Unfortunately, as we grew up, we became busy with work, family, deadlines, bills, etc. etc. Our daily play transformed into sitting in meetings, not sleeping enough, eating a pour diet, and a life filled with stress, A LOT of caffeine, and “no time” for much else. All of a sudden our desire to play turned into our need to “workout”. However we didn’t workout because it was fun, we worked out because we were overweight and unhealthy. Now our play has turned into a job/chore. Something we need to do for our health, not so much because we want to. We forgot how to play.


Or maybe you were an athlete all of your life. Still, your once free and happy play was transformed into constant performance goals and competition. You ate, breathed, and slept competition, goal times, races, etc. You are still very active but you too have traded in your free happy play for endless strava updates, run split times, obsession on hitting a certain pace, or finishing in the top of your age group. Every workout is goal focused and you dare not attempt a training session without your “Get It” play list jamming. You wake up hours before dawn, exhausted, to get your training in before heading off for 12+ hours of work. You miss out on social gatherings or dates with your spouse and/or children because you “have to get your training session in”. You too have forgotten how to play. I am not saying there is anything wrong with being competitive or wanting to do your best in a workout or race. Quite the contrary. I LOVE competition. However, I know that too much of this type of training can lead to burnout, injury, and a complete lack of desire to do what we once loved. We have become too obsessed/focused on numbers and goals. We have forgotten how to play.

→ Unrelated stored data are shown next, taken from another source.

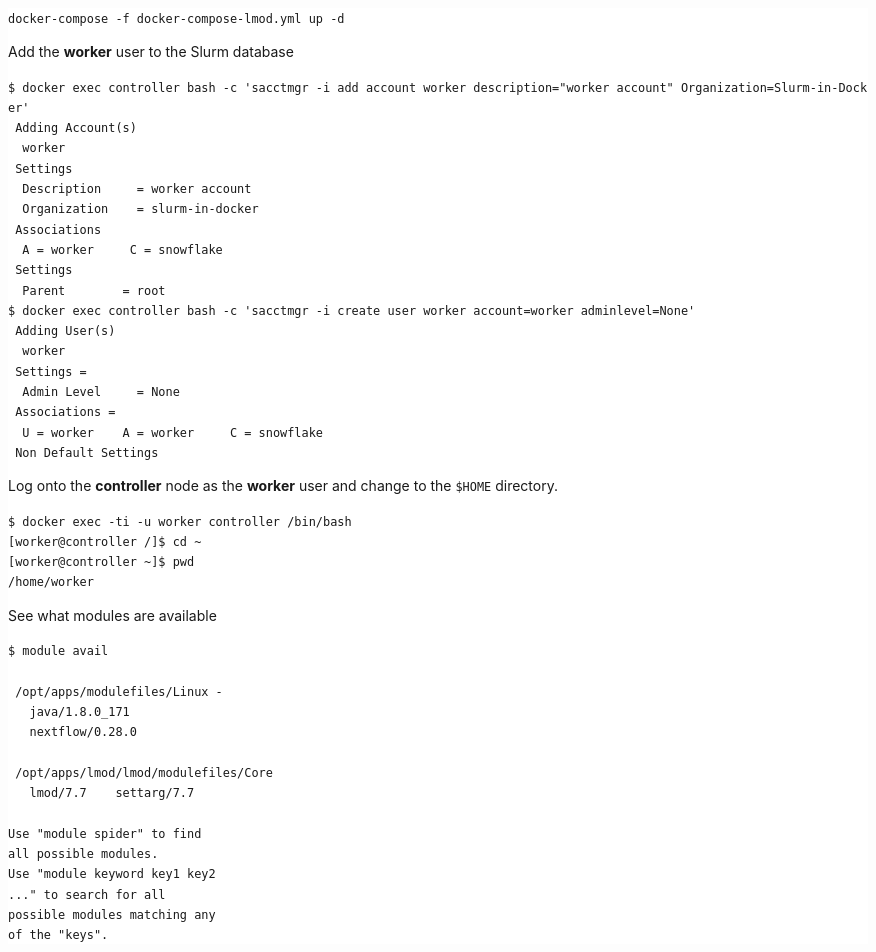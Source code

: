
 ```
docker-compose -f docker-compose-lmod.yml up -d
```

Add the **worker** user to the Slurm database

```console
$ docker exec controller bash -c 'sacctmgr -i add account worker description="worker account" Organization=Slurm-in-Docker'
 Adding Account(s)
  worker
 Settings
  Description     = worker account
  Organization    = slurm-in-docker
 Associations
  A = worker     C = snowflake
 Settings
  Parent        = root
$ docker exec controller bash -c 'sacctmgr -i create user worker account=worker adminlevel=None'
 Adding User(s)
  worker
 Settings =
  Admin Level     = None
 Associations =
  U = worker    A = worker     C = snowflake
 Non Default Settings
```

Log onto the **controller** node as the **worker** user and change to the `$HOME` directory.

```console
$ docker exec -ti -u worker controller /bin/bash
[worker@controller /]$ cd ~
[worker@controller ~]$ pwd
/home/worker
```

See what modules are available

```console
$ module avail

 /opt/apps/modulefiles/Linux -
   java/1.8.0_171
   nextflow/0.28.0

 /opt/apps/lmod/lmod/modulefiles/Core
   lmod/7.7    settarg/7.7

Use "module spider" to find
all possible modules.
Use "module keyword key1 key2
..." to search for all
possible modules matching any
of the "keys".
```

I noticed this in myself a while back and I have noticed it in my athletes and non-athlete clients over the years. For me, my race training workouts started feeling more like a job than something I enjoyed. I trained because I had a race goal ahead but I didn’t enjoy the training. I was obsessed with power and heart rate numbers on my bike sessions. I constantly checked my watch during my runs for pace and heart rate data. I was completely oblivious to my surroundings. I trained like it was a job and I began to dread the workouts. I felt the need to do something fun. Something that I enjoyed doing simply for the sake of doing it. So I decided I would set my GPS watch to the side, go outside, pick an activity that I wanted to do just for fun and go play. So one morning I packed my kayak on the top of my jeep, drove to a local lake as the sun was rising, hopped in and paddled up the creek that fed the lake and just explored. I was careful to listen to my paddle brush across the water. I watched the swirls as each stroke passed from the bow to the stern of the kayak. I looked at the deep green and bright green variations of the leaves on the trees that I passed under and by. I listened to the birds and to the breeze. I immersed myself in my play and was totally lost in my play. Before I knew it an hour and a half had passed and I didn’t even realize it.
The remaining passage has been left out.